** Problem statement **
Return each line of the material below exactly. Begin at the first and end on the line with "6. Select **Confidential Application**.".

** Opening Working data block **

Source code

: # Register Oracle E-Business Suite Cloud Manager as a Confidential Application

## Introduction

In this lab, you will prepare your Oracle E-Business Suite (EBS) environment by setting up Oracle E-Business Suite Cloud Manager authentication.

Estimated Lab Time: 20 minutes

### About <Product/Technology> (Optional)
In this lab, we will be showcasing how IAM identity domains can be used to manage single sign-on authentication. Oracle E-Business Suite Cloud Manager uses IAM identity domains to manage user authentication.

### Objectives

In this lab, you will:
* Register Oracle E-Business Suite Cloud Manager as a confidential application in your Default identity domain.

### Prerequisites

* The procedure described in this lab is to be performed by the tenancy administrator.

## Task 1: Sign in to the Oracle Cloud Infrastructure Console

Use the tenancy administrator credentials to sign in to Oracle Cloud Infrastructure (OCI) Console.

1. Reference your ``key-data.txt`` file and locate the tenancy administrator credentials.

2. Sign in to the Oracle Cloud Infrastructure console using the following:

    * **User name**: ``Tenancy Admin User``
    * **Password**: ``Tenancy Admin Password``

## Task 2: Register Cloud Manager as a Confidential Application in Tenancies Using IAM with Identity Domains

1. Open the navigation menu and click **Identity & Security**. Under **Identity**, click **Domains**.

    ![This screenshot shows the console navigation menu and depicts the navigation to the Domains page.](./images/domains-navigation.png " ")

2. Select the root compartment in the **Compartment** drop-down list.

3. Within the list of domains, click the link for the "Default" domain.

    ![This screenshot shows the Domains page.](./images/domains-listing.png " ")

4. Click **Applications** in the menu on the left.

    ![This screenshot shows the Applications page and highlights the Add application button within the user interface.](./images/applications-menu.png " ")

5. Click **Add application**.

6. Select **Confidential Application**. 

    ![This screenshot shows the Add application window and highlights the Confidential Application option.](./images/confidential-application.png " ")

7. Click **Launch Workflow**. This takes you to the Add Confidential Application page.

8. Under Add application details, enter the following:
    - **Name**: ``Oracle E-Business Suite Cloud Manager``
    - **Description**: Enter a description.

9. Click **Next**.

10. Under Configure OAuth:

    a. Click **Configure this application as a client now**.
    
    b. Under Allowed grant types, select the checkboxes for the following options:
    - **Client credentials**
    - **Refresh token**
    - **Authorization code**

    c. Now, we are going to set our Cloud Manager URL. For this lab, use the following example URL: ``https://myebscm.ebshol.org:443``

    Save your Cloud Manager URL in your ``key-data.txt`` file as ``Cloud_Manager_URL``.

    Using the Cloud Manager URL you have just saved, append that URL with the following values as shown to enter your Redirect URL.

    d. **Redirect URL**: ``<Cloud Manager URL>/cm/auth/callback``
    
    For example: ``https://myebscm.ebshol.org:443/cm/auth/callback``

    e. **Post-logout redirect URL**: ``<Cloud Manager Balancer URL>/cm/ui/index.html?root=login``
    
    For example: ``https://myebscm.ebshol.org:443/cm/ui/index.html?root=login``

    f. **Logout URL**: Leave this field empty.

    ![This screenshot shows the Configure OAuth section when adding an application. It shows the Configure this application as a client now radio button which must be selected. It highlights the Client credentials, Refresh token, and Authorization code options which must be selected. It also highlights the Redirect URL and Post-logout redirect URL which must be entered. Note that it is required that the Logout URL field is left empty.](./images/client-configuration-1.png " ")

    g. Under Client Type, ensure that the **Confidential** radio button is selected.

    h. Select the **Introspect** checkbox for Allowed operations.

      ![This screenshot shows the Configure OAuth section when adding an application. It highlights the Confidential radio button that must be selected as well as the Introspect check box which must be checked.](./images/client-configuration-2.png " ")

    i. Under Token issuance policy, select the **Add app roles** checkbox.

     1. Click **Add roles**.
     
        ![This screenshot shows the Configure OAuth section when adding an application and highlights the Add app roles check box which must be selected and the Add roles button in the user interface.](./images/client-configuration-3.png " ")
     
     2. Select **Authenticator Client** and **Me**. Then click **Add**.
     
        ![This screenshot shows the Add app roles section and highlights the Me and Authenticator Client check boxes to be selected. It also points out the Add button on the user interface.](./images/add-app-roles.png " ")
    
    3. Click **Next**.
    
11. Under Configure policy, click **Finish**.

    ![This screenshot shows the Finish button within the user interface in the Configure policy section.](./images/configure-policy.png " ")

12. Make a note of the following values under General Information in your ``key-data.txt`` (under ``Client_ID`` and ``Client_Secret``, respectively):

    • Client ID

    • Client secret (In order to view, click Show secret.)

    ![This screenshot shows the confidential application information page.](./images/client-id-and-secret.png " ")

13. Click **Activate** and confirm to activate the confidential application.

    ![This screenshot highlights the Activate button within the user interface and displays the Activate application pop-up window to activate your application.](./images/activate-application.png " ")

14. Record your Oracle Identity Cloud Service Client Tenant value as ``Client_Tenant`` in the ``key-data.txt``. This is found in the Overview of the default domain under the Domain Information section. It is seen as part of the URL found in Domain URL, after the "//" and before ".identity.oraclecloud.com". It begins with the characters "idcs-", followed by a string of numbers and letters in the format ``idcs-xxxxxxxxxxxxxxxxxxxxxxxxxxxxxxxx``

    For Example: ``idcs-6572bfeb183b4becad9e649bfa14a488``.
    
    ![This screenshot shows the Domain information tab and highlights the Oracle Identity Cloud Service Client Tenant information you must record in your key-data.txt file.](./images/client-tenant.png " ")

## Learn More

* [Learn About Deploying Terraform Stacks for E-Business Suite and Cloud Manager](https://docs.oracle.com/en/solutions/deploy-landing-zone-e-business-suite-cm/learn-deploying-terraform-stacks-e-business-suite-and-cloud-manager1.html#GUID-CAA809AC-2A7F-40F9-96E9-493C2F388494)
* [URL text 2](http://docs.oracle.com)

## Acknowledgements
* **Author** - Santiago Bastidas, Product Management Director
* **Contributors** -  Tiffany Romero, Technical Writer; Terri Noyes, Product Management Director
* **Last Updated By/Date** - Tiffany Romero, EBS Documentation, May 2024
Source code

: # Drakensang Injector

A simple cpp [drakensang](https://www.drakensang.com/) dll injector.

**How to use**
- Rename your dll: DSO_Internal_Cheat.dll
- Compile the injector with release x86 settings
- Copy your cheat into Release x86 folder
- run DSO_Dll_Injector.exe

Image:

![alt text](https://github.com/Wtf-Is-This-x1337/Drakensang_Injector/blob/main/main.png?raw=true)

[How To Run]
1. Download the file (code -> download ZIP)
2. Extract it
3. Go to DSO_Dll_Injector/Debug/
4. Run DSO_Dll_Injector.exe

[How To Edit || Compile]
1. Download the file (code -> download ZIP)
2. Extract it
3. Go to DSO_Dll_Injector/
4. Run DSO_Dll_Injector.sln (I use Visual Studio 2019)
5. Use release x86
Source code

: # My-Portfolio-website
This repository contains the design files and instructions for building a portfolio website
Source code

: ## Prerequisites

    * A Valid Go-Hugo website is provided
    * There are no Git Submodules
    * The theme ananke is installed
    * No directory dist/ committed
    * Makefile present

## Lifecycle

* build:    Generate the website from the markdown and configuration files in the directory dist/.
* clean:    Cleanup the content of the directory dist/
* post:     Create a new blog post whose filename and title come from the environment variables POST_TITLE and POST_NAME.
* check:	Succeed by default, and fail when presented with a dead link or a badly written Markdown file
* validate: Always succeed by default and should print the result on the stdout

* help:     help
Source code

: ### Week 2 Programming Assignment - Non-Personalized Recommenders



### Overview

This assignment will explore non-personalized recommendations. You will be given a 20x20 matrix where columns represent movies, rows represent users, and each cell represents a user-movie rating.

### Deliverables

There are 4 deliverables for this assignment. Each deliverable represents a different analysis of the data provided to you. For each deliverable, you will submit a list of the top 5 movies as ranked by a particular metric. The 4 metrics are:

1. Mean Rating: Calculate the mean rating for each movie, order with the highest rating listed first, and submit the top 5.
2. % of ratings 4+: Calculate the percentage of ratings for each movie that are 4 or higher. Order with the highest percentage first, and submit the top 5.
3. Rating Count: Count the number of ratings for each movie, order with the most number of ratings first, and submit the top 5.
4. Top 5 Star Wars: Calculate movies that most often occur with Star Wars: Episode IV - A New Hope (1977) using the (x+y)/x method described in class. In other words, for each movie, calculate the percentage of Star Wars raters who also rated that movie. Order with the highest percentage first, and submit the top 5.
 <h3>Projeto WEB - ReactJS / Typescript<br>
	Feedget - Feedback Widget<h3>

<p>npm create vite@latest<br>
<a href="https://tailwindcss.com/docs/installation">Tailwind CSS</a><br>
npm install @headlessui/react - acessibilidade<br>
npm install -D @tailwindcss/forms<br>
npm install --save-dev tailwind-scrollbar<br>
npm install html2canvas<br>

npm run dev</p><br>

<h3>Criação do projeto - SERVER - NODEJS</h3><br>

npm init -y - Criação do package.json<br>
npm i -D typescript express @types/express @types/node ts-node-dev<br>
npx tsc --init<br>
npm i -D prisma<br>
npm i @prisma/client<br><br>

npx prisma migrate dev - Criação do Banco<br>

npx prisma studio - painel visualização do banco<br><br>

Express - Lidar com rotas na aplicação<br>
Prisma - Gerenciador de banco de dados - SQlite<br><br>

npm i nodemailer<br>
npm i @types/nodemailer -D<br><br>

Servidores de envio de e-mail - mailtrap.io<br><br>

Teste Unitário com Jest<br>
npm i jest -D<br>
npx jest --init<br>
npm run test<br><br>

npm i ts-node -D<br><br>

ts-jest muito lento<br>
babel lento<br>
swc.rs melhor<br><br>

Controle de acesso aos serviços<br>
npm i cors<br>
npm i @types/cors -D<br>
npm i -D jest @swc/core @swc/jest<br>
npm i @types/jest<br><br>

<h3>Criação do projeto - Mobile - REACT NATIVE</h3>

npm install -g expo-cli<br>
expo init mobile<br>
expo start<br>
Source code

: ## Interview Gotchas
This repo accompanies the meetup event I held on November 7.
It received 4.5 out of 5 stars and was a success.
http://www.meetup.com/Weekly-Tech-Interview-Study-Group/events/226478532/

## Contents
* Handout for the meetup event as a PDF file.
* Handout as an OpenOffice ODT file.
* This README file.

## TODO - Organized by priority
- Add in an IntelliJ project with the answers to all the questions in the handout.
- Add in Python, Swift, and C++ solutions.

** Closing Working data block **

** Result for this exercise **
Source code

: # Register Oracle E-Business Suite Cloud Manager as a Confidential Application

## Introduction

In this lab, you will prepare your Oracle E-Business Suite (EBS) environment by setting up Oracle E-Business Suite Cloud Manager authentication.

Estimated Lab Time: 20 minutes

### About <Product/Technology> (Optional)
In this lab, we will be showcasing how IAM identity domains can be used to manage single sign-on authentication. Oracle E-Business Suite Cloud Manager uses IAM identity domains to manage user authentication.

### Objectives

In this lab, you will:
* Register Oracle E-Business Suite Cloud Manager as a confidential application in your Default identity domain.

### Prerequisites

* The procedure described in this lab is to be performed by the tenancy administrator.

## Task 1: Sign in to the Oracle Cloud Infrastructure Console

Use the tenancy administrator credentials to sign in to Oracle Cloud Infrastructure (OCI) Console.

1. Reference your ``key-data.txt`` file and locate the tenancy administrator credentials.

2. Sign in to the Oracle Cloud Infrastructure console using the following:

    * **User name**: ``Tenancy Admin User``
    * **Password**: ``Tenancy Admin Password``

## Task 2: Register Cloud Manager as a Confidential Application in Tenancies Using IAM with Identity Domains

1. Open the navigation menu and click **Identity & Security**. Under **Identity**, click **Domains**.

    ![This screenshot shows the console navigation menu and depicts the navigation to the Domains page.](./images/domains-navigation.png " ")

2. Select the root compartment in the **Compartment** drop-down list.

3. Within the list of domains, click the link for the "Default" domain.

    ![This screenshot shows the Domains page.](./images/domains-listing.png " ")

4. Click **Applications** in the menu on the left.

    ![This screenshot shows the Applications page and highlights the Add application button within the user interface.](./images/applications-menu.png " ")

5. Click **Add application**.

6. Select **Confidential Application**. 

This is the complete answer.